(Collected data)
---
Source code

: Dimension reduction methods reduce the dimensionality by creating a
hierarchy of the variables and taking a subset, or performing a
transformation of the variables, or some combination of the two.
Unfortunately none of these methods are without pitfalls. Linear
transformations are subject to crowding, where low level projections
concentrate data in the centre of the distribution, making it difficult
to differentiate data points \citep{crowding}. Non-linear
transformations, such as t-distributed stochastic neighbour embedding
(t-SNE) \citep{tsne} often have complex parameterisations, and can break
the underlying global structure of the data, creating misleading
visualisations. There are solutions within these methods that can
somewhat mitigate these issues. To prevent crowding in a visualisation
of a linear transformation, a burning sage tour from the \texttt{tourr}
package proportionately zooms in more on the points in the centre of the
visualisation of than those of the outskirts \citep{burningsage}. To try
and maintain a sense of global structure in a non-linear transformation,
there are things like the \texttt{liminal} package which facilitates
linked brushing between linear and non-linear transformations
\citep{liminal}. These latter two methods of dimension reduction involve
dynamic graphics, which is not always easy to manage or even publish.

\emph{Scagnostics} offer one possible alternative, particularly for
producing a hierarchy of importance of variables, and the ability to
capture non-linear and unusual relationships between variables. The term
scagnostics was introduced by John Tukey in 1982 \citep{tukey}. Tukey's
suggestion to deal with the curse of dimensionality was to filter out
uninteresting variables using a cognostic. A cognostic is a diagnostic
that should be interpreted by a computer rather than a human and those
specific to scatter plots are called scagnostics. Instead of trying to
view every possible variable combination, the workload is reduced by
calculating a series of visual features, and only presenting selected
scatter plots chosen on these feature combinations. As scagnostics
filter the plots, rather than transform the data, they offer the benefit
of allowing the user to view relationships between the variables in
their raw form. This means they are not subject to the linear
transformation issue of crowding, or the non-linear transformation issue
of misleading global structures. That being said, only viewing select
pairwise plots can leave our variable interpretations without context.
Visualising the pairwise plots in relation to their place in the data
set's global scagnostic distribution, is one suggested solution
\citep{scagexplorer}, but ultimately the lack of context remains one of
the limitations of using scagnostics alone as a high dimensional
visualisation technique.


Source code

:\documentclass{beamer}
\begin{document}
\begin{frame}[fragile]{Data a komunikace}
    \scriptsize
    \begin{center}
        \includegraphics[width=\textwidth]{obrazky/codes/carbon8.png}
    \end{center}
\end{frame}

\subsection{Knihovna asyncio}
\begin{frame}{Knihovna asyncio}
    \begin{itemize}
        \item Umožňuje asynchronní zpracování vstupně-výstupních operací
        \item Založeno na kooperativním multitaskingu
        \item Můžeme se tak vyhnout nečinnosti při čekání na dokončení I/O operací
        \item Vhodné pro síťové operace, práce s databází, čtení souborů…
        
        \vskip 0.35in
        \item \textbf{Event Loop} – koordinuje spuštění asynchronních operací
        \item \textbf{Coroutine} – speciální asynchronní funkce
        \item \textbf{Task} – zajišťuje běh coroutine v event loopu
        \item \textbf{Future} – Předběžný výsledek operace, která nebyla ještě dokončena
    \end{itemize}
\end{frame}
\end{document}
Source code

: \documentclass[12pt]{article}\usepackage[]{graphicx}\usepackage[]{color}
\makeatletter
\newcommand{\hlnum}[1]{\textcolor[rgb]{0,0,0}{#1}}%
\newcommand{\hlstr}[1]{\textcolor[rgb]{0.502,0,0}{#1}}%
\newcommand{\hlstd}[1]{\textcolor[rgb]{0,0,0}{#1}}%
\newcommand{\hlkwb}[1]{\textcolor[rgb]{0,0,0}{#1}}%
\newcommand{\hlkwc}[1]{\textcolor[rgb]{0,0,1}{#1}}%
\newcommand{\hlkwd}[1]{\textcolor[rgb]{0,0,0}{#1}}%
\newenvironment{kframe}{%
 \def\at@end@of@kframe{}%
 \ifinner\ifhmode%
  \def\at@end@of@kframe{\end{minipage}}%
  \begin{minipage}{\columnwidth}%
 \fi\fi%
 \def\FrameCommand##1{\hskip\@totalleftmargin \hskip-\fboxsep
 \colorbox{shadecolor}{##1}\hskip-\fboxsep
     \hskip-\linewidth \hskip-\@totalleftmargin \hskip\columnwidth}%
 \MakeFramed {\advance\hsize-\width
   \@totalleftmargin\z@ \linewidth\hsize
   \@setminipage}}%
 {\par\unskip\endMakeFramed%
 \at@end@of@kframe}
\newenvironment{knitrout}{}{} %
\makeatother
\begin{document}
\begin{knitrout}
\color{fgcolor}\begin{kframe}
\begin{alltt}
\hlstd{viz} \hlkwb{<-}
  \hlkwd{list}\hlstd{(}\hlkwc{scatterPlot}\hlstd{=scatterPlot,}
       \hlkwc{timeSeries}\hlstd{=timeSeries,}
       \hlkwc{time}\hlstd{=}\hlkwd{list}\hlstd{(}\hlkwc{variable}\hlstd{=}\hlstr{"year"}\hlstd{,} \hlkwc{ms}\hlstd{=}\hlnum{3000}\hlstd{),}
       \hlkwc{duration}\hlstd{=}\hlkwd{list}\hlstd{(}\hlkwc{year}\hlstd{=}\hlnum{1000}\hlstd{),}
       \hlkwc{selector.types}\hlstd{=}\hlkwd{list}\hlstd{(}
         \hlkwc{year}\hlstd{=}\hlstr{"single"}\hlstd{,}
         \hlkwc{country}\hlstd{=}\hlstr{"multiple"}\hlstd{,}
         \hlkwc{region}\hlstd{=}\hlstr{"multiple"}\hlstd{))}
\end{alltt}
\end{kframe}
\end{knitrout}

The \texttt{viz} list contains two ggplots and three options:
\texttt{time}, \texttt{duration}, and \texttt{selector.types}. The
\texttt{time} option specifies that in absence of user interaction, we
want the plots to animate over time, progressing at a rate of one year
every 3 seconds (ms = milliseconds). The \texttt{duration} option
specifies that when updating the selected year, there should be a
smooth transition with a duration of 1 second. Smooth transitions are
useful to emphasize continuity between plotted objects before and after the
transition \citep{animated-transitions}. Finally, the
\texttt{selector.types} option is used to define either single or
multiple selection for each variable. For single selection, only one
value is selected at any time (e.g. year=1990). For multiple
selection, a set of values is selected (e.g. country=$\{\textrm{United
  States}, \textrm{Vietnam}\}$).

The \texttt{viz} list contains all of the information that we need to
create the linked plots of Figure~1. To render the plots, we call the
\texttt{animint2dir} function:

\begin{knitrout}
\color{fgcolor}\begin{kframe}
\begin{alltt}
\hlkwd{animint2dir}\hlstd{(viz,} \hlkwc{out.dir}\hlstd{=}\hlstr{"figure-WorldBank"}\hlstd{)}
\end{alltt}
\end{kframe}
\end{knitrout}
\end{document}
---
→ **The task**: All the lines above need to be printed again, exactly.

→ **Response to the task**:
Source code

: Dimension reduction methods reduce the dimensionality by creating a
hierarchy of the variables and taking a subset, or performing a
transformation of the variables, or some combination of the two.
Unfortunately none of these methods are without pitfalls. Linear
transformations are subject to crowding, where low level projections
concentrate data in the centre of the distribution, making it difficult
to differentiate data points \citep{crowding}. Non-linear
transformations, such as t-distributed stochastic neighbour embedding
(t-SNE) \citep{tsne} often have complex parameterisations, and can break
the underlying global structure of the data, creating misleading
visualisations. There are solutions within these methods that can
somewhat mitigate these issues. To prevent crowding in a visualisation
of a linear transformation, a burning sage tour from the \texttt{tourr}
package proportionately zooms in more on the points in the centre of the
visualisation of than those of the outskirts \citep{burningsage}. To try
and maintain a sense of global structure in a non-linear transformation,
there are things like the \texttt{liminal} package which facilitates
linked brushing between linear and non-linear transformations
\citep{liminal}. These latter two methods of dimension reduction involve
dynamic graphics, which is not always easy to manage or even publish.

\emph{Scagnostics} offer one possible alternative, particularly for
producing a hierarchy of importance of variables, and the ability to
capture non-linear and unusual relationships between variables. The term
scagnostics was introduced by John Tukey in 1982 \citep{tukey}. Tukey's
suggestion to deal with the curse of dimensionality was to filter out
uninteresting variables using a cognostic. A cognostic is a diagnostic
that should be interpreted by a computer rather than a human and those
specific to scatter plots are called scagnostics. Instead of trying to
view every possible variable combination, the workload is reduced by
calculating a series of visual features, and only presenting selected
scatter plots chosen on these feature combinations. As scagnostics
filter the plots, rather than transform the data, they offer the benefit
of allowing the user to view relationships between the variables in
their raw form. This means they are not subject to the linear
transformation issue of crowding, or the non-linear transformation issue
of misleading global structures. That being said, only viewing select
pairwise plots can leave our variable interpretations without context.
Visualising the pairwise plots in relation to their place in the data
set's global scagnostic distribution, is one suggested solution
\citep{scagexplorer}, but ultimately the lack of context remains one of
the limitations of using scagnostics alone as a high dimensional
visualisation technique.


Source code

:\documentclass{beamer}
\begin{document}
\begin{frame}[fragile]{Data a komunikace}
    \scriptsize
    \begin{center}
        \includegraphics[width=\textwidth]{obrazky/codes/carbon8.png}
    \end{center}
\end{frame}

\subsection{Knihovna asyncio}
\begin{frame}{Knihovna asyncio}
    \begin{itemize}
        \item Umožňuje asynchronní zpracování vstupně-výstupních operací
        \item Založeno na kooperativním multitaskingu
        \item Můžeme se tak vyhnout nečinnosti při čekání na dokončení I/O operací
        \item Vhodné pro síťové operace, práce s databází, čtení souborů…
        
        \vskip 0.35in
        \item \textbf{Event Loop} – koordinuje spuštění asynchronních operací
        \item \textbf{Coroutine} – speciální asynchronní funkce
        \item \textbf{Task} – zajišťuje běh coroutine v event loopu
        \item \textbf{Future} – Předběžný výsledek operace, která nebyla ještě dokončena
    \end{itemize}
\end{frame}
\end{document}
Source code

: \documentclass[12pt]{article}\usepackage[]{graphicx}\usepackage[]{color}
\makeatletter
\newcommand{\hlnum}[1]{\textcolor[rgb]{0,0,0}{#1}}%
\newcommand{\hlstr}[1]{\textcolor[rgb]{0.502,0,0}{#1}}%
\newcommand{\hlstd}[1]{\textcolor[rgb]{0,0,0}{#1}}%
\newcommand{\hlkwb}[1]{\textcolor[rgb]{0,0,0}{#1}}%
\newcommand{\hlkwc}[1]{\textcolor[rgb]{0,0,1}{#1}}%
\newcommand{\hlkwd}[1]{\textcolor[rgb]{0,0,0}{#1}}%
\newenvironment{kframe}{%
 \def\at@end@of@kframe{}%
 \ifinner\ifhmode%
  \def\at@end@of@kframe{\end{minipage}}%
  \begin{minipage}{\columnwidth}%
 \fi\fi%
 \def\FrameCommand##1{\hskip\@totalleftmargin \hskip-\fboxsep
 \colorbox{shadecolor}{##1}\hskip-\fboxsep
     \hskip-\linewidth \hskip-\@totalleftmargin \hskip\columnwidth}%
 \MakeFramed {\advance\hsize-\width
   \@totalleftmargin\z@ \linewidth\hsize
   \@setminipage}}%
 {\par\unskip\endMakeFramed%
 \at@end@of@kframe}
\newenvironment{knitrout}{}{} %
\makeatother
\begin{document}
\begin{knitrout}
\color{fgcolor}\begin{kframe}
\begin{alltt}
\hlstd{viz} \hlkwb{<-}
  \hlkwd{list}\hlstd{(}\hlkwc{scatterPlot}\hlstd{=scatterPlot,}
       \hlkwc{timeSeries}\hlstd{=timeSeries,}
       \hlkwc{time}\hlstd{=}\hlkwd{list}\hlstd{(}\hlkwc{variable}\hlstd{=}\hlstr{"year"}\hlstd{,} \hlkwc{ms}\hlstd{=}\hlnum{3000}\hlstd{),}
       \hlkwc{duration}\hlstd{=}\hlkwd{list}\hlstd{(}\hlkwc{year}\hlstd{=}\hlnum{1000}\hlstd{),}
       \hlkwc{selector.types}\hlstd{=}\hlkwd{list}\hlstd{(}
         \hlkwc{year}\hlstd{=}\hlstr{"single"}\hlstd{,}
         \hlkwc{country}\hlstd{=}\hlstr{"multiple"}\hlstd{,}
         \hlkwc{region}\hlstd{=}\hlstr{"multiple"}\hlstd{))}
\end{alltt}
\end{kframe}
\end{knitrout}

The \texttt{viz} list contains two ggplots and three options:
\texttt{time}, \texttt{duration}, and \texttt{selector.types}. The
\texttt{time} option specifies that in absence of user interaction, we
want the plots to animate over time, progressing at a rate of one year
every 3 seconds (ms = milliseconds). The \texttt{duration} option
specifies that when updating the selected year, there should be a
smooth transition with a duration of 1 second. Smooth transitions are
useful to emphasize continuity between plotted objects before and after the
transition \citep{animated-transitions}. Finally, the
\texttt{selector.types} option is used to define either single or
multiple selection for each variable. For single selection, only one
value is selected at any time (e.g. year=1990). For multiple
selection, a set of values is selected (e.g. country=$\{\textrm{United
  States}, \textrm{Vietnam}\}$).

The \texttt{viz} list contains all of the information that we need to
create the linked plots of Figure~1. To render the plots, we call the
\texttt{animint2dir} function:

\begin{knitrout}
\color{fgcolor}\begin{kframe}
\begin{alltt}
\hlkwd{animint2dir}\hlstd{(viz,} \hlkwc{out.dir}\hlstd{=}\hlstr{"figure-WorldBank"}\hlstd{)}
\end{alltt}
\end{kframe}
\end{knitrout}
\end{document}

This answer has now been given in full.